エスフーズの関連会社、釧路町に食肉加工センター【釧路町】

 【釧路町】食肉加工大手のエスフーズ(本社・兵庫県)関連会社の北海道和牛マスター(釧路町曙)が、町トリトウシ原野に牛専門の食肉加工センターの建設を決めた。繁殖から育成、肥育、加工、販売までを一手に手掛けることで、釧路、根室地域での新たな産業創出と酪農畜産振興、経済活性化につながると、関係者から高い期待が寄せられている。  エスフーズは関係会社を含め、食肉の製造・卸売事業、小売り、外食産業など国内外で広く事業を展開する。新施設では和牛の繁殖から育成、加工、販売までを手掛ける。高度な衛生基準を導入することで、主に欧米などへの輸出を中心とし、国内向けの系統出荷とは競合せず、国内需要が落ち込んだ場合は牛肉の需給バランスを取ることができるとしている。また、釧根管内で育った牛の加工・製品化も視野に入れる。

 施設の敷地面積は2万5000平方㍍で町有地を借用。処理、加工施設などとともに牧場、牧草地も併設する計画だ。と畜と加工は1日最大各140頭が可能で、排出物の一部はたい肥として活用するほか、排水処理を徹底し自然水で放出、自然再生エネルギーの活用などSDGs(持続可能な開発目標)に配慮した施設とする。雇用はセンター全体で200人を予定し、2024年度の着工を目指す。

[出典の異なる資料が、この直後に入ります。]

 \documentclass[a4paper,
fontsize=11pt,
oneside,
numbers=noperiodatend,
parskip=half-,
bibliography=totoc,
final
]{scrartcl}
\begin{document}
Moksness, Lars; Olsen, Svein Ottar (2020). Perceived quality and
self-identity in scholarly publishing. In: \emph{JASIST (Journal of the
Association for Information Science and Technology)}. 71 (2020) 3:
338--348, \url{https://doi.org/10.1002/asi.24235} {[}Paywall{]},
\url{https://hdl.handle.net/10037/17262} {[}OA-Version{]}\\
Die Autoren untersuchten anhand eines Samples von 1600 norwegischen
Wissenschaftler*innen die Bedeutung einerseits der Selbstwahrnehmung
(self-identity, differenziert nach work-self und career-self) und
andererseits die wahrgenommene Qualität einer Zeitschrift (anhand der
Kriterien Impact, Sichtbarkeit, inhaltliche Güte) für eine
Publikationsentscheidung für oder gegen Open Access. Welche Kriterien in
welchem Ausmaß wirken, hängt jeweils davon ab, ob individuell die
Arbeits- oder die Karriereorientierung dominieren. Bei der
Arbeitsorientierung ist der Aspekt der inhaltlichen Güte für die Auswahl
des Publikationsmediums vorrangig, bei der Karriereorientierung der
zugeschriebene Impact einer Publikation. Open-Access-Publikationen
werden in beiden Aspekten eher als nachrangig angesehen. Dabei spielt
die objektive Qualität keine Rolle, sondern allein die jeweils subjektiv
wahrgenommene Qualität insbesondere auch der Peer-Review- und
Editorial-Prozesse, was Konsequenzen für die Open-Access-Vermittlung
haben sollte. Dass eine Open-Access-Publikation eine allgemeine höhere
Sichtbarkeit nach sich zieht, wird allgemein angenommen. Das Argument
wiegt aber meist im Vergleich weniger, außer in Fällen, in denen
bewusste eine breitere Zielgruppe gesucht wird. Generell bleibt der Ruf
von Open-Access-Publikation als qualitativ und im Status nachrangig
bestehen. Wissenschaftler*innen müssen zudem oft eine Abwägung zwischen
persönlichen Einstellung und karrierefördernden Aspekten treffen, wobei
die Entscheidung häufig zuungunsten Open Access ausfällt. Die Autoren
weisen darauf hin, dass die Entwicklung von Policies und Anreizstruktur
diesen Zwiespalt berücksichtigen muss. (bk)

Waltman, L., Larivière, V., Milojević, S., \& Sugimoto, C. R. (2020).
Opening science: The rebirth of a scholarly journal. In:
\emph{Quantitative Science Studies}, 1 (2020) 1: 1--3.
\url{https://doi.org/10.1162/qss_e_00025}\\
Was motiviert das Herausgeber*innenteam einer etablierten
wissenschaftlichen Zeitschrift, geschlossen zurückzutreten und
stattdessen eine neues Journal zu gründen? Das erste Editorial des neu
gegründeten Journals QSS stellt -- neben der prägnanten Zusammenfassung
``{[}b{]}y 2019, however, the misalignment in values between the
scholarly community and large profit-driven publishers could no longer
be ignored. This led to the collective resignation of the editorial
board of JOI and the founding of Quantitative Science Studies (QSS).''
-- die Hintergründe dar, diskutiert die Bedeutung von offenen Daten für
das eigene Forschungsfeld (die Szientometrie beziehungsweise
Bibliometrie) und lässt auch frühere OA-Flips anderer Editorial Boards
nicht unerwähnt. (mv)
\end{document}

 建設を進めるに当たり、北海道和牛マスターは14日、釧路管内の漁協でつくる釧路水産用水汚濁防止対策協議会と公害防止協定を締結。4月にもエスフーズ、同社と釧路町で包括連携協定を結び、互いに協力しながら産業振興と地域経済発展を進める。

 ○…食肉加工センターについては2016年、老朽化などで北海道畜産公社根釧工場(釧路市)が閉鎖。釧根管内の農協組合長と標茶町などで組織する協議会が公設民営方式で標茶町内での整備を目指していたが、環太平洋連携協定(TPP)や日米間の自由貿易協定(FTA)、東日本大震災や東京五輪関連の建設ラッシュによる資材価格高騰、下流域の経済団体などが環境への影響に懸念を示すなどの理由で18年、計画を凍結し白紙に戻す決定を下していた。

 現在、釧根管内の牛は主にオホーツクや十勝管内の施設に持ち込まれているが、運送距離が150~250㌔と遠く、移動に伴う牛のストレスなどによる死亡リスクの高さや輸送費といったコスト高が課題となっている。同管内には乳牛30万頭、和牛生産に意欲をみせる農業者も増え、肉牛生産も増加傾向にある。同センターが開設することで地域資源の活用や酪農生産の安定、振興、発展にもつながり、新たな付加価値創出にも期待が掛かる。